Downstairs, the 23-year-old wipes the sweat from his face and turns his younger brother towards the street. Ibrahim looks across the dusty alley to the wall opposite, where the discoloured poster of the "martyr" is stuck, surrounded by brightly coloured Intifada slogans.

Every school day starts for the teenager with an awkward wheelchair journey past the austere, grey facades of the hastily built houses of the poor. Most of the inhabitants here are refugees - too many people living in too little space. The 11 members of Ibrahim's family share three poorly furnished rooms.

Daily life is a struggle in the Gaza Strip, a struggle that resumes early every morning. Casual labourers make their way to the checkpoints in the hope of getting a job on the Israeli side.
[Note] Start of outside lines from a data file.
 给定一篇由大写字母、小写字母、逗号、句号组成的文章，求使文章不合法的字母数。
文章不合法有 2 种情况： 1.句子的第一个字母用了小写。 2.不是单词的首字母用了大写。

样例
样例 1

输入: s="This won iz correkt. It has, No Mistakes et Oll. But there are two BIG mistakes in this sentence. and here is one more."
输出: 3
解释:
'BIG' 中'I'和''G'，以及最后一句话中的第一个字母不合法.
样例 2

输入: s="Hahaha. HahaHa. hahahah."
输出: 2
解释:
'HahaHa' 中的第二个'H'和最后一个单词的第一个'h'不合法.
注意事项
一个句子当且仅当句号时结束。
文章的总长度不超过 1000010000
One such worker is Ibrahim's father, who spends hours waiting between concrete barriers and barbed wire every day for a fistful of shekels.

Jobs have become rare since the second Intifada started and the checkpoints became more impermeable.

The "Al-Amal Abilities Development Centre", run by the Palestine Red Crescent Society (PRCS), is a ray of hope. Like a castle among the crouching houses of the camp, this huge building promises security. It even seems to have battlements.

Inside, the most vulnerable receive support: children and young disabled people. Most of them are residents of Khan Yunis.

Ibrahim’s classroom has become a second home for him, yet it seems a world away from his real home. The ceilings are not low. Big windows let the daylight in. He laughs with his friends, completely forgetting the shooting and the fear of the night before.
Nobody pays any attention as he passes by in his wheelchair, or stares at his head which seems far too big for his slight body.

Everybody is accepted at the Red Crescent centre - with all his limitations, but also with all his talents.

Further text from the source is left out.